Hi, this is Daniel Garber at the Movies for culturalmining.com and CIUT 89.5 FM.

In movies, little kids and innocent animals are the perfect way to gain our sympathies. But what about adults who have fallen on hard times?

This week I’m looking at two new movies and a miniseries from around the world all about the innocent. There’s a childless couple on an Icelandic farm who adopt a baby lamb; a teenaged Thai soccer team trapped in a cave; and Korean ne’er-do-wells forced to compete at childish games… in a kill-or-be-killed arena. 

Lamb

Co-Wri/Dir: Valdimar Jóhannsson

Maria (Noomi Rapace) and  Ingvar (Hilmir Snær Guðnason) are a married couple who live on a sheep farm in rural Iceland at the base of a snow-capped mountain, beside a twisting brook. Their  lives are content but lonely, with just a cat, a dog and each other to keep them company.  Their only child died, leaving a gap that can’t be filled. If only they could go back in time… or somehow bring their lost child back to life. Until, one of their sheep gives birth to an angelic baby lamb. And there’s something different about this one. They immediately bring it into their home, feed it milk from a bottle and put it to sleep in their baby’s crib. They name it Ada, after their own child. 

What’s so different about Ada? Their face, shoulders and one arm are like any other lamb, but the rest of their body is human. It’s a gift from the gods, they say. They teach Ada nursery rhymes, take them for walks, and dress them like any other child. Ada can’t speak, but understands Icelandic and can nod or shake their head in response to questions. But  not everybody is happy with the new arrangement. Ada’s mother, a ewe,  wants her baby back. She waits outside their window each day longing for her lamb. And Petur (Björn Hlynur Haraldsson), Ingvar’s brother, returns to the farm after decades living in Reijkjavik as a rock musician. Can this unusual family stay to gather? Or will outside forces tear them apart?

Lamb is a very unusual movie, a combination, fairytale, love story and haunting family drama with all the complications that entails. It’s pace is slow-moving and rustic — like life on a farm — but not boring, even though the people don’t talk very much. It’s beautifully shot amidst Iceland’s stark scenery, and the acting is good and understated. (You probably recognize Noomi Rappace — best known for The Girl with the Dragon Tattoo.) And though not much happens, the ending is certainly a surprise. Lamb is a nicely understated film..

The Rescue

Dir: Jimmy Chin and Elizabeth Chai Vasarhelyi

It’s June, 2018 in Northern Thailand near the Burmese and Laotion borders.  12 young soccer players — age 11-16 — and their coach go for a day trip to explore the popular local caves. Tham Luang is a miles-long twisting tunnel filed with beautiful limestone rock formations. They are always closed during monsoon season in July, as it’s prone to flooding. But this year the rains came early, and the entire team was trapped, surrounded by rushing water, deep inside the caves.
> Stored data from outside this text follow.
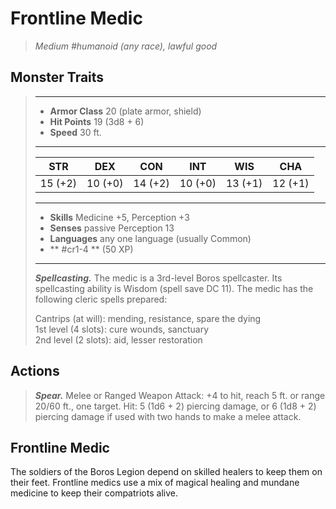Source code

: # Frontline Medic
>*Medium #humanoid (any race), lawful good*
## Monster Traits
>___
>- **Armor Class** 20 (plate armor, shield)
>- **Hit Points** 19 (3d8 + 6)
>- **Speed** 30 ft.
>___
>|STR|DEX|CON|INT|WIS|CHA|
>|:---:|:---:|:---:|:---:|:---:|:---:|
>|15 (+2)|10 (+0)|14 (+2)|10 (+0)|13 (+1)|12 (+1)|
>___
>- **Skills** Medicine +5, Perception +3
>- **Senses** passive Perception 13
>- **Languages** any one language (usually Common)
>- ** #cr1-4 ** (50 XP)
>___
>***Spellcasting.*** The medic is a 3rd-level Boros spellcaster. Its spellcasting ability is Wisdom (spell save DC 11). The medic has the following cleric spells prepared:  
>
>Cantrips (at will): mending, resistance, spare the dying  
>1st level (4 slots): cure wounds, sanctuary  
>2nd level (2 slots): aid, lesser restoration  
>
## Actions
>***Spear.*** Melee  or Ranged Weapon Attack: +4 to hit, reach 5 ft. or range 20/60 ft., one target. Hit: 5 (1d6 + 2) piercing damage, or 6 (1d8 + 2) piercing damage if used with two hands to make a melee attack.
## Frontline Medic
The soldiers of the Boros Legion depend on skilled healers to keep them on their feet. Frontline medics use a mix of magical healing and mundane medicine to keep their compatriots alive.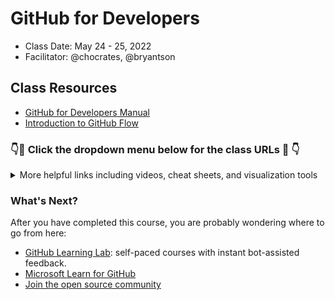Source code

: # GitHub for Developers

-   Class Date: May 24 - 25, 2022
-   Facilitator: @chocrates, @bryantson

## Class Resources

-   [GitHub for Developers Manual](https://githubtraining.github.io/training-manual/#/)
-   [Introduction to GitHub Flow](https://guides.github.com/introduction/flow/)

### 👇🔗 Click the dropdown menu below for the class URLs 🔗 👇

<details>

<summary>More helpful links including videos, cheat sheets, and visualization tools</summary>

#### Git

-   [Git Cheat Sheet](https://github.github.com/training-kit/downloads/github-git-cheat-sheet.pdf)
-   [git-scm](https://git-scm.com)
-   [Git Katas](https://github.com/praqma-training/gitkatas)
-   [Git Aliases](https://haacked.com/archive/2014/07/28/github-flow-aliases/)
-   [Visuals of Helpful Git Commands](https://dev.to/lydiahallie/cs-visualized-useful-git-commands-37p1)

#### Review materials & visualization

-   [Review videos](https://www.youtube.com/playlist?list=PLg7s6cbtAD16Pgp6WIVfX4VsGI-xyWkMz)
-   [GitSchool - Visualizing Git](http://git-school.github.io/visualizing-git/)
-   [Visualizing Git Concepts with D3](https://onlywei.github.io/explain-git-with-d3/)
-   [Git Viz](https://peleke.github.io/git-viz/)
-   [Git Graph Extension for VS Code](https://marketplace.visualstudio.com/items?itemName=mhutchie.git-graph)
-   [LearnGitBranching](http://learngitbranching.js.org/?NODEMO)

#### GitHub Documentation and Help

-   [GitHub Webcasts](https://resources.github.com/webcasts/)
-   [Authentication Troubleshooting Guide](https://help.github.com/categories/authenticating-to-github/)
-   [GitHub Help Documentation](https://help.github.com/)
-   [GitHub Enterprise Documentation](https://help.github.com/enterprise/)
-   [Enterprise Support](https://enterprise.github.com/support)

#### Git and IDEs Webcasts

-   [GitHub and Visual Studio](https://resources.github.com/webcasts/GitHub-and-Visual-Studio/)
-   [GitHub and IntelliJ IDEs](https://resources.github.com/webcasts/GitHub-and-Intellij-IDEs/)
-   [GitHub and Atom.io](https://resources.github.com/webcasts/GitHub-and-Atom/)
-   [GitHub and Xcode](https://resources.github.com/webcasts/GitHub-and-Xcode/)
-   [GitHub and Eclipse](https://resources.github.com/webcasts/GitHub-and-Eclipse/)
-   [GitHub and GitHub Desktop](https://resources.github.com/webcasts/GitHub-and-GitHub-desktop/)
-   [GitHub and GitKraken](https://youtu.be/awzPi1XLPnU)

</details>

### What's Next?

After you have completed this course, you are probably wondering where to go from here:

-   [GitHub Learning Lab](https://lab.github.com/): self-paced courses with instant bot-assisted feedback.
-   [Microsoft Learn for GitHub](https://docs.microsoft.com/en-us/learn/github/)
-   [Join the open source community](https://github.com/open-source)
The Thai Navy seals were sent in to rescue them and bring them food, but they were trapped there too. They also recruited some of the best cave divers — a very obscure area of expertise — from

the UK, Belgium, the US, and elsewhere. But as days turn to weeks, time is running out, and the waters keep rising. Can the boys be saved?

This documentary looks in detail at the story — which held the world’s attention for weeks —  of the miraculous rescue and the hundreds of people involved in it. It uses archival TV footage, news animation, and brand new interviews. It also re-enacts many of the crucial scenes — never captured on film for obvious reasons, they were too busy saving lives — using the original divers, and some actors. The film is made by Elizabeth Chai Vasarhelyi and Jimmy Chin, known for their breathtaking docs following mountain climbers — films like Free Solo. The Rescue (which won the People’s Choice award at TIFF this year) is also exciting and gripping, but not as much as the mountain climbing. This is mainly underwater and in near darkness, plus the fact that nearly everyone still remembers the story from just 3 years ago, no spoilers needed. I would have liked to have heard more from the Thai rescuees and a bit less from the British rescuers, but I guess they didn’t want to give interviews. I enjoyed The Rescue, but I wasn’t blown away by it.

Squid Game

Wri/Dir: Hwang Dong-hyuk

It’s present day Korea. 

Seong Gi-hun (Lee Jung-jae) is a compulsive gambler who grew up in a working-class neighbourhood. He is constantly compared with his best friend from childhood Cho Sang-woo (Park Hae-soo), who made millions as a top financier, while Gi-hun spiralled deeper and deeper into debt. His wife divorced him and he rarely sees his 10 year old daughter, whose step father is taking her to The States. On top of this his elderly mother is suffering from diabetes. How can he get some cash — quick? At the racetrack, of course, But his winnings are stolen by a stealthy pickpocket (Lee Jung-jae). And that’s when he receives a mysterious card from a strange man. He is invited to play some games to earn a lot of money. He — and 500 others — say yes, and wake up in a strange uniform at an unspecified place. He remembers the games from childhood, like Freeze or Statues where you try to cross the line, but have to freeze when the caller tells you too. The difference is, if you move, you get gunned down by snipers! These games are deadly and there’s no way out. But the winner will get all the cash in a giant glass globe suspended overhead. Who will survive? Who is behind this perverse game? And why are they doing it?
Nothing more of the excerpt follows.